Assistant Professor in SMSE Receives Grant from National Science Foundation
Dr. Gonzalo Parra, assistant professor of Cyber Security Systems in the School of Mathematics, Science and Engineering, received $95,000 as part of a grant from the National Science Foundation for the project Collaborative Research: CISE-MSI: Active and Passive Internet Measurements for Inferring IoT Maliciousness at Scale, which focuses on cybersecurity. Parra is collaborating with UTSA and the San Diego State University Foundation (SDSU) on the project. The total grant provided the trio of Hispanic-Serving Institutions with $600,000.
“I’m grateful for my partners at UTSA and SDSU who put their trust in me to spearhead this,” said Parra. “I’m also thankful for those at UIW who have helped me, from Dean Dr. Carlos Garcia, to professors in the engineering department who have had these experiences before. They have all been a huge help through this process.”
According to Parra, his research focuses on the “Internet of Things” (IoT) – physical items that can connect digitally to the internet – and how people have found ways to perform malicious activities with them, which “often leads to severe, disruptive, and debilitating security and privacy violations.” Through his research, Parra is seeking ways to ensure safety of connected devices from such malicious activity.
Parra began his cybersecurity research with CPS Energy during his Ph.D. studies, but this grant allows him to scale the research to a new level and expand on his work. His goal is to detect rogue IoT devices by monitoring activity on a “Darknet.” Darknets are reliable sources for investigating large-scale, Internet-wide activities. He and his students, all of whom are undergraduates, will collect, process and structure the data before analyzing it to identify anomalies across the devices.
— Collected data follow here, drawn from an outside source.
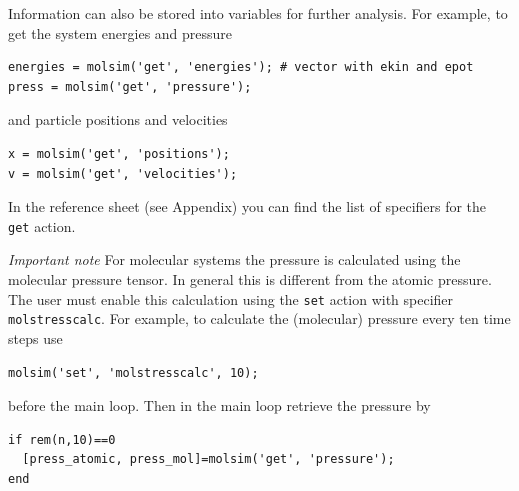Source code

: \documentclass[11pt]{article}
\begin{document}
Information can also be stored into variables for further analysis. For example,
to get the system energies and pressure
\begin{verbatim}
energies = molsim('get', 'energies'); # vector with ekin and epot
press = molsim('get', 'pressure');
\end{verbatim}
and particle positions and velocities
\begin{verbatim}
x = molsim('get', 'positions');
v = molsim('get', 'velocities');
\end{verbatim}
In the reference sheet (see Appendix) you can find the list of specifiers for the \verb!get! action.


\textit{Important note} For molecular systems the pressure is
calculated using the molecular pressure tensor. In general this is different
from the atomic pressure. The user must enable this calculation using the
\verb!set! action with specifier \verb!molstresscalc!. For example, to
calculate the (molecular) pressure every ten time steps use
\begin{verbatim}
molsim('set', 'molstresscalc', 10);
\end{verbatim}
before the main loop. Then in the main loop retrieve the pressure by
\begin{verbatim}
if rem(n,10)==0
  [press_atomic, press_mol]=molsim('get', 'pressure');
end
\end{verbatim}
\end{document}
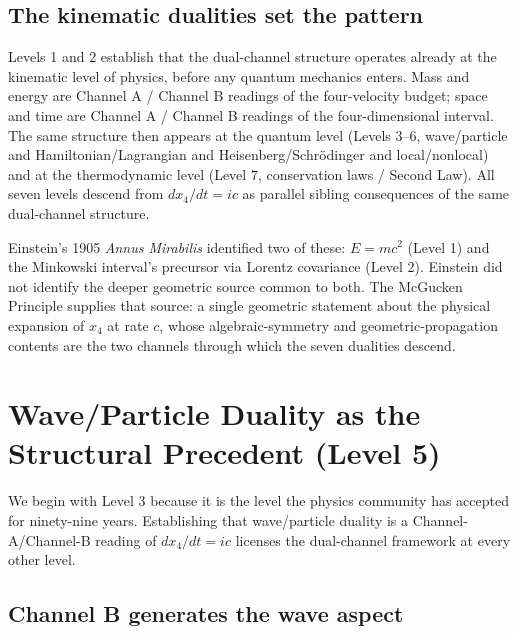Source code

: \documentclass[11pt,a4paper]{article}
\begin{document}
\subsection{The kinematic dualities set the pattern}

Levels 1 and 2 establish that the dual-channel structure operates already at the kinematic level of physics, before any quantum mechanics enters. Mass and energy are Channel A / Channel B readings of the four-velocity budget; space and time are Channel A / Channel B readings of the four-dimensional interval. The same structure then appears at the quantum level (Levels 3--6, wave/particle and Hamiltonian/Lagrangian and Heisenberg/Schr\"odinger and local/nonlocal) and at the thermodynamic level (Level 7, conservation laws / Second Law). All seven levels descend from $dx_4/dt = ic$ as parallel sibling consequences of the same dual-channel structure.

Einstein's 1905 \emph{Annus Mirabilis} identified two of these: $E = mc^2$ (Level 1) and the Minkowski interval's precursor via Lorentz covariance (Level 2). Einstein did not identify the deeper geometric source common to both. The McGucken Principle supplies that source: a single geometric statement about the physical expansion of $x_4$ at rate $c$, whose algebraic-symmetry and geometric-propagation contents are the two channels through which the seven dualities descend.

\section{Wave/Particle Duality as the Structural Precedent (Level 5)}
\label{sec:wpd}

We begin with Level 3 because it is the level the physics community has accepted for ninety-nine years. Establishing that wave/particle duality is a Channel-A/Channel-B reading of $dx_4/dt = ic$ licenses the dual-channel framework at every other level.

\subsection{Channel B generates the wave aspect}
\end{document}
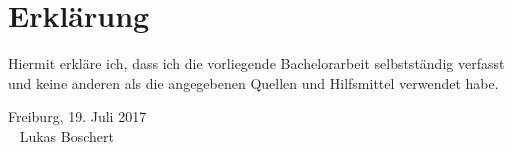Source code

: \chapter*{Erkl\"arung}

Hiermit erkl\"are ich, dass ich die vorliegende Bachelorarbeit 
selbstst\"andig verfasst und keine anderen als die angegebenen
Quellen und Hilfsmittel verwendet habe. 

\bigskip
\bigskip

\noindent
Freiburg, 19. Juli 2017 \hfill \underline{\hspace{5cm}} \hspace*{.5cm} \\
\mbox{ } \hfill Lukas Boschert \hspace*{2cm}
Once they have completed their research, they will pass the information to Ph.D. researchers at UTSA and SDSU for further examination.
“I have been working with undergraduate students on research activities for the last six months, and they are getting really good hands-on experience in intrusion detection systems, data collection, data analysis and that kind of thing,” added Parra.
“To get them involved in one of these research projects is a win-win situation because they get to know a lot of novel systems that we cannot normally see in class, and they get to collaborate with graduate and Ph.D. students. At the same time, there are a lot of hours invested by our students, because sometimes the work is elaborate and tedious. We work on the initial part, and then share it with our partners. Collaboration is always a good thing.”
The team plans to make cyberinfrastructure available to the public that will generate threat information and enable proactive IoT security remediation and more. Through their work, Parra and his research partners aim to serve the public by learning the tools needed to identify compromised IoT devices and provide necessary protections.